In Brazil, where disinformation and harassment of reporters are part of the media landscape, the dogged investigative reporter Patricia Campos Mello is better prepared than most journalists to uncover the truth. She has reported from war zones, covered the Ebola epidemic in Sierra Leone and persisted in reporting on Brazil despite threats from supporters of President Jair Bolsonaro.
Yet it isn’t mining data or parsing epidemiological statistics that the Folha de S. Paulo journalist considers the most important skill for covering the COVID-19 pandemic. Instead, it’s a simple, human one: empathy.
“Whenever I’m doing reporting, what I try to do is put myself in the shoes of the person I’m speaking to,” she said during an ICFJ webinar. “I think this is the lesson that I learn over and over again.”
“When we are covering something so sad and so horrible as a pandemic, it’s even more valuable,” said Campos Mello, who also has covered the Zika virus outbreak in Brazil. “Before you write something, think, ‘These are people.’ Think about their families, what they’re going through.
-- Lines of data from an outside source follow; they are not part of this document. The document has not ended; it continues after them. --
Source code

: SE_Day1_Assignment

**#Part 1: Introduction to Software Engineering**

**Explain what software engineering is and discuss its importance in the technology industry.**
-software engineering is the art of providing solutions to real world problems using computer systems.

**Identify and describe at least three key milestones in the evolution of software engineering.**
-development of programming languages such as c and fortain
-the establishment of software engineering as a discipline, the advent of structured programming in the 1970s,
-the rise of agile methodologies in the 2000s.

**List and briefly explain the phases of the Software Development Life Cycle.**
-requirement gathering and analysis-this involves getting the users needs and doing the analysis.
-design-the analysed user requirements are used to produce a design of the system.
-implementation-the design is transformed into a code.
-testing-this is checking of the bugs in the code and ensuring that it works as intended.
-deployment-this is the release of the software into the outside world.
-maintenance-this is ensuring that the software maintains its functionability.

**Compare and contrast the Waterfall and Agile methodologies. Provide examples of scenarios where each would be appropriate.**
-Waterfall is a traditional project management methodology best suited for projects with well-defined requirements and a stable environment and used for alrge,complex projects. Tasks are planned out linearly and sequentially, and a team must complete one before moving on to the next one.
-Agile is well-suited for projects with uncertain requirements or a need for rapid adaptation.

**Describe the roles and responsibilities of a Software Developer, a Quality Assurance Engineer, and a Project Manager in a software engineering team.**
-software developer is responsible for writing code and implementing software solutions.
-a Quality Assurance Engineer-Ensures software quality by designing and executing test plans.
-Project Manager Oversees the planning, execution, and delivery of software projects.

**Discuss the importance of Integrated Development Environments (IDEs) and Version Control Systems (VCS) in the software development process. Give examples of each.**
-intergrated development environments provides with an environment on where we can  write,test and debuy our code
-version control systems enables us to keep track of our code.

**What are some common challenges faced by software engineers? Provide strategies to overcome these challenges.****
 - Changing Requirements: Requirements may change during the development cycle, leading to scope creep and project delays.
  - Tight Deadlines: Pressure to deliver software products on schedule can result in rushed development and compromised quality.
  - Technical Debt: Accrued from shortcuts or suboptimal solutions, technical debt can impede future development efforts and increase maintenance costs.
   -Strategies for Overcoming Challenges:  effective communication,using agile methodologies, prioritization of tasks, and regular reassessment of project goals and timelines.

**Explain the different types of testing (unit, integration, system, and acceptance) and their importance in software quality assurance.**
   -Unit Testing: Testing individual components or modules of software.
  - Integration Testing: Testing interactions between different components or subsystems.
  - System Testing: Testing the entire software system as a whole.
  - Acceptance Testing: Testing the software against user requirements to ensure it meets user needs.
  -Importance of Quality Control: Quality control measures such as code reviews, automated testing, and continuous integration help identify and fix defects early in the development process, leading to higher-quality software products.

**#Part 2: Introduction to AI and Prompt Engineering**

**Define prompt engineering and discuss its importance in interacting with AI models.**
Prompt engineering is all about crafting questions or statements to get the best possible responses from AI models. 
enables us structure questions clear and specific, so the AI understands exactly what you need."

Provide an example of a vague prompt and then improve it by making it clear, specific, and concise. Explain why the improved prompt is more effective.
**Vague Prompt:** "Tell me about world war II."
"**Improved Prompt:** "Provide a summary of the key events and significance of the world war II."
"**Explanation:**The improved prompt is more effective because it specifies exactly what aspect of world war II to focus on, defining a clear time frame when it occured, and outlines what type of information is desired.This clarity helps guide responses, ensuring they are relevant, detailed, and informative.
I think this is the most important thing.”
This week, Campos Mello was a winner of Columbia University’s Maria Moors Cabot Prize, which recognizes journalists and news organizations with a distinguished body of work who has contributed to inter-American understanding. The Cabot Prize judges called her “a prime example of a professional journalist who continues to do her job in the face of adversity.”
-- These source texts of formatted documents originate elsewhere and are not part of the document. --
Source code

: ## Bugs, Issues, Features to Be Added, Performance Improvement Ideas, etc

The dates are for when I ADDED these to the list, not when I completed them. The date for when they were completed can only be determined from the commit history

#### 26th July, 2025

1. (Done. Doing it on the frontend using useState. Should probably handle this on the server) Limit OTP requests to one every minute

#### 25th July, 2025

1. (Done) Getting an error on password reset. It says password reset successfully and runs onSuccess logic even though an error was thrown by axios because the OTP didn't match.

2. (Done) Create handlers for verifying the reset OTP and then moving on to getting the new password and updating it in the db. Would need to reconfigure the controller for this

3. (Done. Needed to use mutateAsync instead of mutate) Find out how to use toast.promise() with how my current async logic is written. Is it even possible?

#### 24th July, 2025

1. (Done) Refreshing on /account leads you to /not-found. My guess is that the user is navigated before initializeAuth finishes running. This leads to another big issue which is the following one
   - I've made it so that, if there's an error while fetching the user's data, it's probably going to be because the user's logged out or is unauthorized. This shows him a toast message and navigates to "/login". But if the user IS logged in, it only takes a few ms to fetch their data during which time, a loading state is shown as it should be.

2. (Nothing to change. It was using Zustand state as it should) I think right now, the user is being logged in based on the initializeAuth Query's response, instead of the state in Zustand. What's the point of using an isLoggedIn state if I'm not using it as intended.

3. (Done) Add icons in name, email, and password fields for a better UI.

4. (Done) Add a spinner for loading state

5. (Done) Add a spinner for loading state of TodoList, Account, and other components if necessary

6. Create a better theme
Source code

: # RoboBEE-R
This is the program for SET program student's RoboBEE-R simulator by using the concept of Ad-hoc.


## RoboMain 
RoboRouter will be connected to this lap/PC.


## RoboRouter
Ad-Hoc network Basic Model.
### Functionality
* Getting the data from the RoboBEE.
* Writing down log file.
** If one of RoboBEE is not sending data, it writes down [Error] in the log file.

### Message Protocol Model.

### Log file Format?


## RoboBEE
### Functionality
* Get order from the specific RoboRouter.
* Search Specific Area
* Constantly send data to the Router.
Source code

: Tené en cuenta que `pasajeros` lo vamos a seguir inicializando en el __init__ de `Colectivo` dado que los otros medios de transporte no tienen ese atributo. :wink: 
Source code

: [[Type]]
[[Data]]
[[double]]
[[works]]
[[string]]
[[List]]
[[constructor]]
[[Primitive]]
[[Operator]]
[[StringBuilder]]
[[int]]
She talked with ICFJ Community Engagement Director Stella Roque about her experience covering the COVID-19 pandemic in Brazil.
“Do not get in the way of the doctors’ and nurses’ work, because they’re not there to speak to journalists. They’re there to deal with a disease that they don’t even know how to cure. They’re still trying.”
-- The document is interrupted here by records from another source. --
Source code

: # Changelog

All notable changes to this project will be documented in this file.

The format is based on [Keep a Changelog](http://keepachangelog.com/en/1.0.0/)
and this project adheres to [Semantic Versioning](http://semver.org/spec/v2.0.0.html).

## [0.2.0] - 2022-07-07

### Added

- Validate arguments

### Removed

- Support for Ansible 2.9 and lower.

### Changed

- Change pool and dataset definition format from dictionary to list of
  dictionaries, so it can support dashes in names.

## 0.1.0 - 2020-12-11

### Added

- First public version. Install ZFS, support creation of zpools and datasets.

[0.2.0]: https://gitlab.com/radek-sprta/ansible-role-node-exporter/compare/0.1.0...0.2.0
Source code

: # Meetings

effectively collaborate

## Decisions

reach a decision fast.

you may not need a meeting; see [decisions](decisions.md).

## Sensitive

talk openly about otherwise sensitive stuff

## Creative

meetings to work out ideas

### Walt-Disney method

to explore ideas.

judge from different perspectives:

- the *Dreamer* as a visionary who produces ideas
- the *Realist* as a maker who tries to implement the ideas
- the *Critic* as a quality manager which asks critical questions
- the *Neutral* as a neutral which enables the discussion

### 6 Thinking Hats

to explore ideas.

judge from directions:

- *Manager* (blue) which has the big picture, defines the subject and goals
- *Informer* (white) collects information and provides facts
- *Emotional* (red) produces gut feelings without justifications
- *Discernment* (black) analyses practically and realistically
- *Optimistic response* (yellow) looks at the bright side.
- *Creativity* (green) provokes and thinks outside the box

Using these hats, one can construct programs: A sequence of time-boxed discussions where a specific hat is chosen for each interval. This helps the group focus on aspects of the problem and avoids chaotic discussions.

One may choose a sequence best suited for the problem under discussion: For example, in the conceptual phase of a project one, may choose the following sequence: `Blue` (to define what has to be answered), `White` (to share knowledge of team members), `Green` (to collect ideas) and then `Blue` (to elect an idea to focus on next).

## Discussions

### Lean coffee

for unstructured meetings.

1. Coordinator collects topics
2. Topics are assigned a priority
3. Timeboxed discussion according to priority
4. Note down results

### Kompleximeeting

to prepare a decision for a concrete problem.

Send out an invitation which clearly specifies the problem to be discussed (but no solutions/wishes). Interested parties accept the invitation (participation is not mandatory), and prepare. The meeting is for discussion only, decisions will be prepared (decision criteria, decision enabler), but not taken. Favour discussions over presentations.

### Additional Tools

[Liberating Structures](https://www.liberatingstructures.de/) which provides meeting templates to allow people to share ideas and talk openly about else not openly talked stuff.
Here are additional highlights from the conversation:
On the challenges of reporting on the pandemic in Brazil
“We have the second-highest death toll because of COVID-19. And we are approaching two million cases, which means we’re only second to the U.S. in terms of the seriousness of the pandemic in the country,” she said.
“We’re also similar to the U.S. in the sense that we have a president that has been minimizing the seriousness of the pandemic since the beginning,” she said. “He was also saying it’s not worse than a regular cold, so it’s been very difficult to report about the seriousness of the disease and about all the problems and lack of equipment, lack of personal [protective] equipment and everything, because we have very conflicting messages” from health experts and the central government.
On reporting statistics when authorities try to hide them
In April, “the government stopped publishing the numbers of people who had died of COVID-19 on its social media channels. And in the beginning of June, they just decided to change the statistics method they were using in a way that it would end up omitting part of the death toll. They only stopped this because the Supreme Court in Brazil said they could not do this.”
To work around the government’s hoarding of statistics, “the main media outlets in Brazil, built a consortium with the local governments and do a parallel statistics and parallel accounting of cases. And that’s because we can’t trust government figures. That’s how bad it is.”